Mature male C57BL mice were whole body irradiated, either with single 250-KV X-ray doses of short duration or with graded series of second doses at different times after 1 of 3 constant conditioning doses (Dc). Second doses were administered at 2-hour intervals during the first 12 hours and at 6- to 12-hour intervals thereafter up to 48 hours. The LD50''s were determined for the 30 days post-irradiation, and these data were used for the calculation of residual injury and recovery, or roentgens repaired. The % residual injury remaining after all 3 Dc''s showed characteristic fluctuations, with a minimum (period of marked second-dose refractoriness) falling at 4 to 9 hours and a maximum at 8 to 10 hours. These fluctuations are a cyclic phenomenon in the period between approximately 12 and 48 hours, as evidenced by additional experiments in which mortality was determined after constant second doses given at 2- to 3-hour in-tervals for the entire 48 hours after a Dc of 154 r. The magnitudes of the initial minima and maxima in % residual injury were independent of the size of the Dc. The decay in % residual injury in the 12- to 48-hour period was an exponential function with superimposed cyclic fluctuations.

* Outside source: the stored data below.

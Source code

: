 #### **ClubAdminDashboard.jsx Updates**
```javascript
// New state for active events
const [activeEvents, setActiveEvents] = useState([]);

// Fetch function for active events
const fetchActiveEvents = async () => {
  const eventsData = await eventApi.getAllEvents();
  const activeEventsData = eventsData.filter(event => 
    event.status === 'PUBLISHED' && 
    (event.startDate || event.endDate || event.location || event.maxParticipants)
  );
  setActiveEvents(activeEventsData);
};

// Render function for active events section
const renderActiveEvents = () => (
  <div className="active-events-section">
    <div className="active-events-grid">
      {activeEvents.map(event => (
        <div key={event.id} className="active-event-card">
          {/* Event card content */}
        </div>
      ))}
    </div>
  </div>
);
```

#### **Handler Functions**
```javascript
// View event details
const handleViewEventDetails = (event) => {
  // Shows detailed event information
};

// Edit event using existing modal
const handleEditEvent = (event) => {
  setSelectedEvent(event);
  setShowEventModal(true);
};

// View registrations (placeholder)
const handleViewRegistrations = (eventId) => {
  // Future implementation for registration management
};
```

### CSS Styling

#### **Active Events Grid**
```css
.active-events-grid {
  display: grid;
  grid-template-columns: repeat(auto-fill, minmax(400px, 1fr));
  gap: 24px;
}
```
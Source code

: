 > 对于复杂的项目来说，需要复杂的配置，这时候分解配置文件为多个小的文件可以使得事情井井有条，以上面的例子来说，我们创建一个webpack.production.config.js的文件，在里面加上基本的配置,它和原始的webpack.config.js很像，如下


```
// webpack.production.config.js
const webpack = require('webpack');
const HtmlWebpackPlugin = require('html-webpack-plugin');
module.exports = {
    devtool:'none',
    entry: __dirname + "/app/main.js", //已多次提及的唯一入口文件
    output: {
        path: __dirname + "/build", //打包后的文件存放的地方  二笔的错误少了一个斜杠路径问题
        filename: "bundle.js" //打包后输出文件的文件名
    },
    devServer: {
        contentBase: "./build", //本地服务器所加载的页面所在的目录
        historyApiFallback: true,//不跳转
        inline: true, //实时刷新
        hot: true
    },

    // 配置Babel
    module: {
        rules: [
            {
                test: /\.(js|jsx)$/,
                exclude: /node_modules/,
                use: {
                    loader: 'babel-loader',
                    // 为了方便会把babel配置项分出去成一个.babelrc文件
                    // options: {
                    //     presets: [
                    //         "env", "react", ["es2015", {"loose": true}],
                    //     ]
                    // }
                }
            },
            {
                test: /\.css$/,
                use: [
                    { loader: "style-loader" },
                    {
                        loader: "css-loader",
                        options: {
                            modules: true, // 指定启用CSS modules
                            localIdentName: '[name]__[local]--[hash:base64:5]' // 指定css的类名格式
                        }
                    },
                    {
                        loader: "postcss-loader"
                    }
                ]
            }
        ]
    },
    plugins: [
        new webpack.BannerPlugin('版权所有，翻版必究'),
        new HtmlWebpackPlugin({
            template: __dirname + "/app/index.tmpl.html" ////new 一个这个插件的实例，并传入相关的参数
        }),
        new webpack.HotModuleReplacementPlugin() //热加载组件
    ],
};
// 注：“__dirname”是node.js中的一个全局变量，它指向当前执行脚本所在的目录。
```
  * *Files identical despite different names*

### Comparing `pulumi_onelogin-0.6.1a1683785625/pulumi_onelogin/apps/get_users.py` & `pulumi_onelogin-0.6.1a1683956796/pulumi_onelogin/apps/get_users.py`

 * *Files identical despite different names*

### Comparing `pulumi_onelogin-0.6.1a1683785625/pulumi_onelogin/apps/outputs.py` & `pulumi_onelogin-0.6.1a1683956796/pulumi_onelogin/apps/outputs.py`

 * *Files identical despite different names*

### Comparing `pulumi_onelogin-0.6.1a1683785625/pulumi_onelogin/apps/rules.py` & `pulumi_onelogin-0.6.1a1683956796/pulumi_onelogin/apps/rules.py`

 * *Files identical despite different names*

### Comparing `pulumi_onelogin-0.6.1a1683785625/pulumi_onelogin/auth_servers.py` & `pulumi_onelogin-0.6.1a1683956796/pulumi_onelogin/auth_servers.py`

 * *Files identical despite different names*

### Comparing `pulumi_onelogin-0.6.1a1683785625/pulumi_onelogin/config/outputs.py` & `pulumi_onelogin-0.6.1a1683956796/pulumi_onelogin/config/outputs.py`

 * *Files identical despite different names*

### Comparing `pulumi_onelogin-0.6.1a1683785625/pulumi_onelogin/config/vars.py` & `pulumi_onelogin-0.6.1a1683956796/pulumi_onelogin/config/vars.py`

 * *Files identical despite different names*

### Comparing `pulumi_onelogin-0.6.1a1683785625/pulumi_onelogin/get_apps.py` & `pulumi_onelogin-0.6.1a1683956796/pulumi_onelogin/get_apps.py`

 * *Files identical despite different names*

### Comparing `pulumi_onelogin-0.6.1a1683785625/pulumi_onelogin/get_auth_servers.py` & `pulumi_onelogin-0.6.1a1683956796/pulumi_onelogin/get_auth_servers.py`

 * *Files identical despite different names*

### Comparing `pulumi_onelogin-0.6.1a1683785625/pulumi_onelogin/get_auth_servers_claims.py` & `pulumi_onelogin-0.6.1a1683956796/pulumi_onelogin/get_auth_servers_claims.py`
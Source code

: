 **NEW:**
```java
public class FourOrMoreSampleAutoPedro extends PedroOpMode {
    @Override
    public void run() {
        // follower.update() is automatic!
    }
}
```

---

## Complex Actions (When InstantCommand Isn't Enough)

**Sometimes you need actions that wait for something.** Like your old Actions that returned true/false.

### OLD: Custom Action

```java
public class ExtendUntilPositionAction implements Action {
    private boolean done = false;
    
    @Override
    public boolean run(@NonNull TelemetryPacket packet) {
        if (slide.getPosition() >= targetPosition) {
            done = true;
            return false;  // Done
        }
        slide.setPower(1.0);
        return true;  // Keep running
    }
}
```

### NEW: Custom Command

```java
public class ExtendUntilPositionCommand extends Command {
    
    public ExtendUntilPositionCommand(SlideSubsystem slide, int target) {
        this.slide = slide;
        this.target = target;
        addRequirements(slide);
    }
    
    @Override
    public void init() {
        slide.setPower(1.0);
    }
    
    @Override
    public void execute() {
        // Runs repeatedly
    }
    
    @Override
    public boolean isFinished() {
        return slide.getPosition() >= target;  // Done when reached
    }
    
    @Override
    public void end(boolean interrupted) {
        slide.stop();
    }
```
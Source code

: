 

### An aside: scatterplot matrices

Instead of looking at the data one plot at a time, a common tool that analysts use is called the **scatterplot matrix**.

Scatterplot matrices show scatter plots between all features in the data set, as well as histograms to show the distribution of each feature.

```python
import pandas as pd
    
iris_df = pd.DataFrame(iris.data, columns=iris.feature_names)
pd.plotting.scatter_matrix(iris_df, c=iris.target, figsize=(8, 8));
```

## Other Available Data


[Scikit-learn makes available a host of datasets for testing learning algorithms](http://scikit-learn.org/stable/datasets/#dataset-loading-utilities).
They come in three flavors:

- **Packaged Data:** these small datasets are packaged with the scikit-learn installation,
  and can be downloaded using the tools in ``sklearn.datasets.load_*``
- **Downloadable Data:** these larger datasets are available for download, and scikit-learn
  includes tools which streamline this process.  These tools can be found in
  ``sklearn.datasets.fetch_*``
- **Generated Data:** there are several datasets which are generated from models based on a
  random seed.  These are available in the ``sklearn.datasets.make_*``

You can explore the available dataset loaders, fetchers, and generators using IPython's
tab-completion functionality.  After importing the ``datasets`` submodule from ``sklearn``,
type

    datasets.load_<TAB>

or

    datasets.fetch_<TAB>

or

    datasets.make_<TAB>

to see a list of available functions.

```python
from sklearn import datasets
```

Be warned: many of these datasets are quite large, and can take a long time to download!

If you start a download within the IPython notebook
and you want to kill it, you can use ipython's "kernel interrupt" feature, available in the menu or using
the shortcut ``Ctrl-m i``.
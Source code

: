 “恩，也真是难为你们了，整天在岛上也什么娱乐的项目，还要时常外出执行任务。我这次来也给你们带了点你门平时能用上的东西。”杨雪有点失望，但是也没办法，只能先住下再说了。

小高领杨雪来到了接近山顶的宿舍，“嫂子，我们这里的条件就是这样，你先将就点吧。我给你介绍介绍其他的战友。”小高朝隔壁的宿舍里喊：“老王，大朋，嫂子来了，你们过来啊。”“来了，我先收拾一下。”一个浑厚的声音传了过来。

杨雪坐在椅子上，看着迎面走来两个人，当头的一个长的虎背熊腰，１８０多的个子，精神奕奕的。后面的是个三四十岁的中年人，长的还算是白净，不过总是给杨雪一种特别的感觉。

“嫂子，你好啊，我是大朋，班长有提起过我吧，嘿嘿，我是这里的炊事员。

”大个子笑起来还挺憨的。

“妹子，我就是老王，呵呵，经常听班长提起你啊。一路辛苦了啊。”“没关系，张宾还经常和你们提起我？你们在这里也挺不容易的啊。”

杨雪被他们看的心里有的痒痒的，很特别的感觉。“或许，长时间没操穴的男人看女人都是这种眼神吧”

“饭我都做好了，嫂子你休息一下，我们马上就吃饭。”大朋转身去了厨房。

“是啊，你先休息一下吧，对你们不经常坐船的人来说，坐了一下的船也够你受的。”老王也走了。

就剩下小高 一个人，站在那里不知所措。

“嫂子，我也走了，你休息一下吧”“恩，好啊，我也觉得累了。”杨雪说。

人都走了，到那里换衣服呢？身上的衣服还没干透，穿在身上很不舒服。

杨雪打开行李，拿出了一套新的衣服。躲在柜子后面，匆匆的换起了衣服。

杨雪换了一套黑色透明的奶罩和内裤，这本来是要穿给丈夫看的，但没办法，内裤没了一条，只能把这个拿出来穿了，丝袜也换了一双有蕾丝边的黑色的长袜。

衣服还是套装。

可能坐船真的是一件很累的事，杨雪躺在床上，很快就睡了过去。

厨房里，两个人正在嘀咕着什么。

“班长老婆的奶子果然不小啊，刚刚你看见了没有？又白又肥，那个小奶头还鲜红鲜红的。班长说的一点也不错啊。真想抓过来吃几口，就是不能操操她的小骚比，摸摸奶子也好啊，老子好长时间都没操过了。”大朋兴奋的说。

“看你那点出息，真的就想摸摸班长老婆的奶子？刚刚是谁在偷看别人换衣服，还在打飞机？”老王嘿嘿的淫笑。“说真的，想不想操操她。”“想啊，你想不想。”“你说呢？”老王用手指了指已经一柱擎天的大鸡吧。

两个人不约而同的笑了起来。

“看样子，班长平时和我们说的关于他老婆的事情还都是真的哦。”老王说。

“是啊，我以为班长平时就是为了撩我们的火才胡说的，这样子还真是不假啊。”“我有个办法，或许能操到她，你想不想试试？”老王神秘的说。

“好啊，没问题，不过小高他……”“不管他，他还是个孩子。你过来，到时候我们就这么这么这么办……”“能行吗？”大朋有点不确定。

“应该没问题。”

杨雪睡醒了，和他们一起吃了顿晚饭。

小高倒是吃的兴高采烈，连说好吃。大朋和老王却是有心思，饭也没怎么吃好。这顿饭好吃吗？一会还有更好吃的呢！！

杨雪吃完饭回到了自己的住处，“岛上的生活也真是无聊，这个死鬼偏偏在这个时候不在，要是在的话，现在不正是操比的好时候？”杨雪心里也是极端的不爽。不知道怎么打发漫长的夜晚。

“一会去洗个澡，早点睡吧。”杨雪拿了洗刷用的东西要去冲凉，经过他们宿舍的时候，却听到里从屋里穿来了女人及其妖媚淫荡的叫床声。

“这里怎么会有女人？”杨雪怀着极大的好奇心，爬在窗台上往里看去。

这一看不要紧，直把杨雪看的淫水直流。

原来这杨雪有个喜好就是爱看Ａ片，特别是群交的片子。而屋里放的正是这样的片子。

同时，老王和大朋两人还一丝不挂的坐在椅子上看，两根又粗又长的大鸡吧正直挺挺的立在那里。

The rate of decay was strongly first-dose-dependent, proceeding more slowly, the higher the Dc. The same data, however, analyzed for recovery, in absolute number of roentgens repaired per hour, did not differ significantly for the 3 Dc''s during this same period, and an arithmetically linear relation between roentgens repaired and time was adequately fitted to the experimental points. The observed LD5o''s are related to the probabilities of survival of individual marrow stem cells, and the changes in LD50 to the combined effects of cellular depopulation and synchronization in the postirradiation growth of first-dose surviving cells. At the time of conditioning irradiation the cell population is assumed to be heterogeneous with respect to the stages of the generation cycle and therefore with respect to stage-dependent radiosensitivity. The first dose effectively synchronizes the surviving cells so that their net radiosensitivity assumes different levels at different times.